Graham distinguished between the passive and the active investor. The passive investor, often referred to as a defensive investor, invests cautiously, looks for value stocks, and buys for the long term. The active investor, on the other hand, is one who has more time, interest, and possibly more specialized knowledge to seek out exceptional buys in the market.
Active investors have many advantages. To begin with, the fact that active investors investigate more stocks, means they have more choices. Another advantage is that active investors gain experience over time with market psychology. Also, more importantly, active investors over time can buy and sell stocks with less psychological distractions and also, they can short stocks a whole lot easier. Passive investors never gain this experience.
Assuming that the average reader in Seeking Alpha is an active investor, the question today is, how should one have played, and play from now on, Apple (NASDAQ:AAPL) and Research In Motion (RIMM)?
Please note that an active investor can be a long term investor if he wishes so. Long term investors or passive investors on the other hand, can not behave like short term active investors, because they do not have the knowledge and experience or the mind setting to do so.
On September 7, I told you, in reference to Apple, to take the money and run. I will not go into all the reasons why you should have sold Apple then. Besides the previous link, see my sell Apple logic in my previous posts here.
According to my previous analysis, Apple is a prime contender to become a future dog stock. By that I mean that it will not give long term investors decent returns from now on. As such, the stock should be swing traded and not held long term. Past returns are not indicative of future returns and investors (according to me) should not expect the kind of returns they have enjoyed with Apple in the future.
So at the $700 mark, I told you to sell Apple. I have also told you that Apple will be a buy (as a swing trade) somewhere in the range of $480 and $520 dollars. So far, I have been in the money. Apple indeed traded in that range on Friday. So officially, Apple is in buy territory as per my previous posts are concerned.
On September 10, three days after I told you to sell Apple, I told you to buy Research In Motion as a speculation play. I have since upgraded RIMM from a speculation play to a special situation play. You can read my RIMM buy logic here.

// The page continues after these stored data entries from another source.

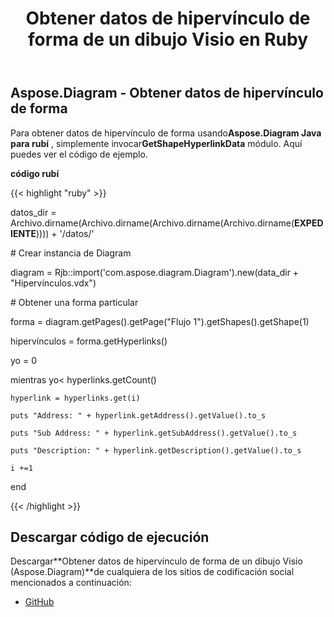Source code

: ﻿---
title: Obtener datos de hipervínculo de forma de un dibujo Visio en Ruby
type: docs
weight: 20
url: /es/java/get-shape-hyperlink-data-from-a-visio-drawing-in-ruby/
---
## **Aspose.Diagram - Obtener datos de hipervínculo de forma**
Para obtener datos de hipervínculo de forma usando**Aspose.Diagram Java para rubí** , simplemente invocar**GetShapeHyperlinkData** módulo. Aquí puedes ver el código de ejemplo.

**código rubí**

{{< highlight "ruby" >}}

 datos_dir = Archivo.dirname(Archivo.dirname(Archivo.dirname(Archivo.dirname(__EXPEDIENTE__)))) + '/datos/'

\# Crear instancia de Diagram

diagram = Rjb::import('com.aspose.diagram.Diagram').new(data_dir + "Hipervínculos.vdx")

\# Obtener una forma particular

forma = diagram.getPages().getPage("Flujo 1").getShapes().getShape(1)

hipervínculos = forma.getHyperlinks()

yo = 0

 mientras yo< hyperlinks.getCount()

    hyperlink = hyperlinks.get(i)

    puts "Address: " + hyperlink.getAddress().getValue().to_s

    puts "Sub Address: " + hyperlink.getSubAddress().getValue().to_s

    puts "Description: " + hyperlink.getDescription().getValue().to_s

    i +=1

end

{{< /highlight >}}
## **Descargar código de ejecución**
 Descargar**Obtener datos de hipervínculo de forma de un dibujo Visio (Aspose.Diagram)**de cualquiera de los sitios de codificación social mencionados a continuación:

- [GitHub](https://github.com/asposediagram/Aspose.Diagram-for-Java/blob/master/Plugins/Aspose_Diagram_Java_for_Ruby/lib/asposediagramjava/Hyperlinks/getshapehyperlinkdata.rb)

Now if you would have followed my logic and sold Apple at the $700 mark and bought RIMM, you would have made 50% on your money, as opposed to having held on to APPL and lose money since then. The chart below is indicative of what has happened since September 7.
Apple is a weighing machine stock. Its balance sheet has been analyzed by the whole planet and there is nothing unknown about Apple. Apple is also a value and long term investment play. As Graham said, an investment is "an operation is one which, upon thorough analysis, promises safety of principal and an adequate return". An adequate return with interest rates at zero, is probably not a whole lot these days. As such, buying and holding anything that is very safe will yield you very little.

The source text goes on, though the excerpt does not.